Le front de Sonia explosa, sa cervelle giclant sur Hugo. Ce dernier était persuadé que tout ce qu'il voyait été faux et qu'il n'allait pas tarder à se réveiller pour vivre une vie tout à fait normale. Il n'avait même pas entendu le coup de feu.
La balle du Walther d'Émilie ne toucha pas Hugo, mais elle le frôla de quelque centimètre. Les yeux de Sonia avait une expression de tristesse infinie, elle n'avait même pas pu parler depuis que Hugo avait réussi à se hisser sur le toit. Elle tomba à genoux puis face contre sol.
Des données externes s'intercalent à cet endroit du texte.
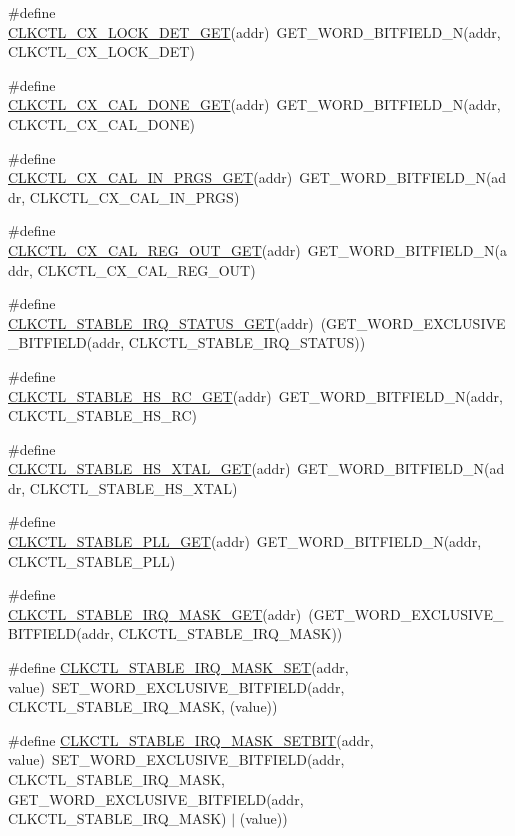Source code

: \begin{DoxyCompactItemize}
\item 
\#define \hyperlink{a00544_ab924df73001aab9b0b06738a9a2cc394}{CLKCTL\_\-CX\_\-LOCK\_\-DET\_\-GET}(addr)~GET\_\-WORD\_\-BITFIELD\_\-N(addr, CLKCTL\_\-CX\_\-LOCK\_\-DET)
\item 
\#define \hyperlink{a00544_aa5140453f50863db3b7b5f12bd81e088}{CLKCTL\_\-CX\_\-CAL\_\-DONE\_\-GET}(addr)~GET\_\-WORD\_\-BITFIELD\_\-N(addr, CLKCTL\_\-CX\_\-CAL\_\-DONE)
\item 
\#define \hyperlink{a00544_a94a54a8d32b15af3e6c40faa9b687e5c}{CLKCTL\_\-CX\_\-CAL\_\-IN\_\-PRGS\_\-GET}(addr)~GET\_\-WORD\_\-BITFIELD\_\-N(addr, CLKCTL\_\-CX\_\-CAL\_\-IN\_\-PRGS)
\item 
\#define \hyperlink{a00544_af957c62a1fee7055f652ec4938359349}{CLKCTL\_\-CX\_\-CAL\_\-REG\_\-OUT\_\-GET}(addr)~GET\_\-WORD\_\-BITFIELD\_\-N(addr, CLKCTL\_\-CX\_\-CAL\_\-REG\_\-OUT)
\item 
\#define \hyperlink{a00544_a445bb3296f21f6b4a431c237e6e2601e}{CLKCTL\_\-STABLE\_\-IRQ\_\-STATUS\_\-GET}(addr)~(GET\_\-WORD\_\-EXCLUSIVE\_\-BITFIELD(addr, CLKCTL\_\-STABLE\_\-IRQ\_\-STATUS))
\item 
\#define \hyperlink{a00544_a53b1c8fb30a6f714261f46f1ac82d0da}{CLKCTL\_\-STABLE\_\-HS\_\-RC\_\-GET}(addr)~GET\_\-WORD\_\-BITFIELD\_\-N(addr, CLKCTL\_\-STABLE\_\-HS\_\-RC)
\item 
\#define \hyperlink{a00544_accd15bb023e4301af3d242720b4996ca}{CLKCTL\_\-STABLE\_\-HS\_\-XTAL\_\-GET}(addr)~GET\_\-WORD\_\-BITFIELD\_\-N(addr, CLKCTL\_\-STABLE\_\-HS\_\-XTAL)
\item 
\#define \hyperlink{a00544_a5cafb6306cf084315942fa1829929268}{CLKCTL\_\-STABLE\_\-PLL\_\-GET}(addr)~GET\_\-WORD\_\-BITFIELD\_\-N(addr, CLKCTL\_\-STABLE\_\-PLL)
\item 
\#define \hyperlink{a00544_a27a3531055e935ece328ca69abaa479c}{CLKCTL\_\-STABLE\_\-IRQ\_\-MASK\_\-GET}(addr)~(GET\_\-WORD\_\-EXCLUSIVE\_\-BITFIELD(addr, CLKCTL\_\-STABLE\_\-IRQ\_\-MASK))
\item 
\#define \hyperlink{a00544_a3779b12a948cf06f5bdfd82fdf455472}{CLKCTL\_\-STABLE\_\-IRQ\_\-MASK\_\-SET}(addr, value)~SET\_\-WORD\_\-EXCLUSIVE\_\-BITFIELD(addr, CLKCTL\_\-STABLE\_\-IRQ\_\-MASK, (value))
\item 
\#define \hyperlink{a00544_afe7e4146584c968523c7c419ec5c28ed}{CLKCTL\_\-STABLE\_\-IRQ\_\-MASK\_\-SETBIT}(addr, value)~SET\_\-WORD\_\-EXCLUSIVE\_\-BITFIELD(addr, CLKCTL\_\-STABLE\_\-IRQ\_\-MASK, GET\_\-WORD\_\-EXCLUSIVE\_\-BITFIELD(addr, CLKCTL\_\-STABLE\_\-IRQ\_\-MASK) $|$ (value))
\item 

\end{DoxyCompactItemize}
Ce n'est pas vrai, pensa Hugo, ça ne peut pas finir comme ça !
Derrière Sonia, Émilie avait toujours l'arme pointée, du canon sortait un petit filet de fumée. Son visage n'avait plus aucune beauté, elle était horrible, elle respirait la haine et la folie.
Sans penser une seconde de plus, Hugo dégaina. S'il était assez rapide il pourrait venger sa copine et stopper cette folle d'Émilie. Malheureusement, il ne fut pas assez rapide.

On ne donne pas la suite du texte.